Please restate the data that follows word for word, with the pictures left out.

::::

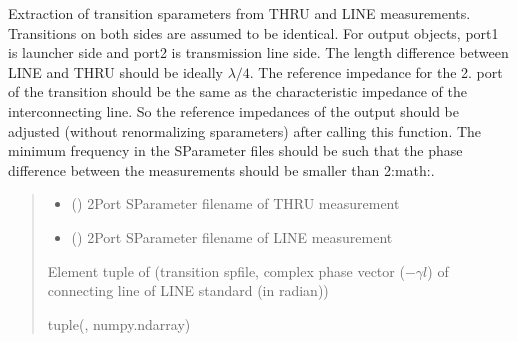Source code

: \documentclass[letterpaper,10pt,english]{sphinxmanual}
\begin{document}

\begin{fulllineitems}
\label{\detokenize{touchstone:touchstone.thru_line_deembedding}}
\pysigstartsignatures
{}
\pysigstopsignatures
\sphinxAtStartPar
Extraction of transition s\sphinxhyphen{}parameters from THRU and LINE measurements. Transitions on both sides are assumed to be identical. For output  objects, port\sphinxhyphen{}1 is launcher side and port\sphinxhyphen{}2 is transmission line side. The length difference between LINE and THRU should be ideally \(\lambda/4\).
The reference impedance for the 2. port of the transition should be the same as the characteristic impedance of the interconnecting line. So the reference impedances of the output  should be adjusted (without renormalizing s\sphinxhyphen{}parameters) after calling this function. The minimum frequency in the S\sphinxhyphen{}Parameter files should be such that the phase difference between the measurements should be smaller than 2:math:.
\begin{quote}\begin{description}
\begin{itemize}
\item {} 
\sphinxAtStartPar
{} () \textendash{} 2\sphinxhyphen{}Port S\sphinxhyphen{}Parameter filename of THRU measurement

\item {} 
\sphinxAtStartPar
{} () \textendash{} 2\sphinxhyphen{}Port S\sphinxhyphen{}Parameter filename of LINE measurement

\end{itemize}

\sphinxhyphen{}Element tuple of (transition spfile, complex phase vector (\(-\gamma l\)) of connecting line of LINE standard (in radian))

\sphinxAtStartPar
tuple({\hyperref[\detokenize{touchstone:touchstone.spfile}]{}}, numpy.ndarray)

\end{description}\end{quote}

\end{fulllineitems}
\end{document}

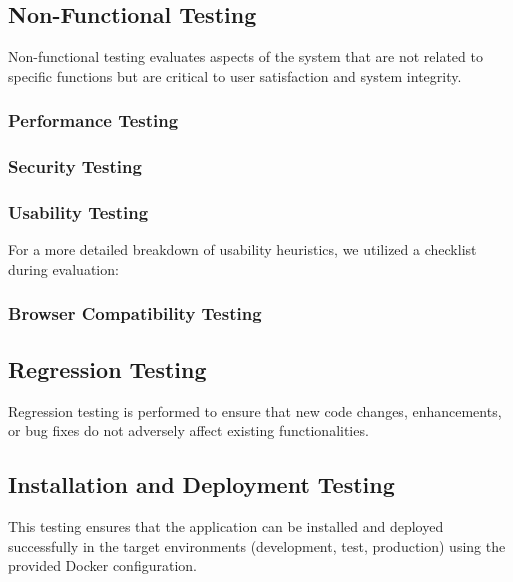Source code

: \subsection{Non-Functional Testing}
Non-functional testing evaluates aspects of the system that are not related to specific functions but are critical to user satisfaction and system integrity.

\subsubsection{Performance Testing}


\subsubsection{Security Testing}


\subsubsection{Usability Testing}

For a more detailed breakdown of usability heuristics, we utilized a checklist during evaluation:


\subsubsection{Browser Compatibility Testing}


\subsection{Regression Testing}
Regression testing is performed to ensure that new code changes, enhancements, or bug fixes do not adversely affect existing functionalities.


\subsection{Installation and Deployment Testing}
This testing ensures that the application can be installed and deployed successfully in the target environments (development, test, production) using the provided Docker configuration.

::::

- Problem solution
Source code

: \documentclass[letterpaper,10pt,english]{sphinxmanual}
\begin{document}

\begin{fulllineitems}
\label{\detokenize{touchstone:touchstone.thru_line_deembedding}}
\pysigstartsignatures
{}
\pysigstopsignatures
\sphinxAtStartPar
Extraction of transition s\sphinxhyphen{}parameters from THRU and LINE measurements. Transitions on both sides are assumed to be identical. For output  objects, port\sphinxhyphen{}1 is launcher side and port\sphinxhyphen{}2 is transmission line side. The length difference between LINE and THRU should be ideally \(\lambda/4\).
The reference impedance for the 2. port of the transition should be the same as the characteristic impedance of the interconnecting line. So the reference impedances of the output  should be adjusted (without renormalizing s\sphinxhyphen{}parameters) after calling this function. The minimum frequency in the S\sphinxhyphen{}Parameter files should be such that the phase difference between the measurements should be smaller than 2:math:.
\begin{quote}\begin{description}
\begin{itemize}
\item {} 
\sphinxAtStartPar
{} () \textendash{} 2\sphinxhyphen{}Port S\sphinxhyphen{}Parameter filename of THRU measurement

\item {} 
\sphinxAtStartPar
{} () \textendash{} 2\sphinxhyphen{}Port S\sphinxhyphen{}Parameter filename of LINE measurement

\end{itemize}

\sphinxhyphen{}Element tuple of (transition spfile, complex phase vector (\(-\gamma l\)) of connecting line of LINE standard (in radian))

\sphinxAtStartPar
tuple({\hyperref[\detokenize{touchstone:touchstone.spfile}]{}}, numpy.ndarray)

\end{description}\end{quote}

\end{fulllineitems}
\end{document}

Source code

: \subsection{Non-Functional Testing}
Non-functional testing evaluates aspects of the system that are not related to specific functions but are critical to user satisfaction and system integrity.

\subsubsection{Performance Testing}


\subsubsection{Security Testing}


\subsubsection{Usability Testing}

For a more detailed breakdown of usability heuristics, we utilized a checklist during evaluation:


\subsubsection{Browser Compatibility Testing}


\subsection{Regression Testing}
Regression testing is performed to ensure that new code changes, enhancements, or bug fixes do not adversely affect existing functionalities.


\subsection{Installation and Deployment Testing}
This testing ensures that the application can be installed and deployed successfully in the target environments (development, test, production) using the provided Docker configuration.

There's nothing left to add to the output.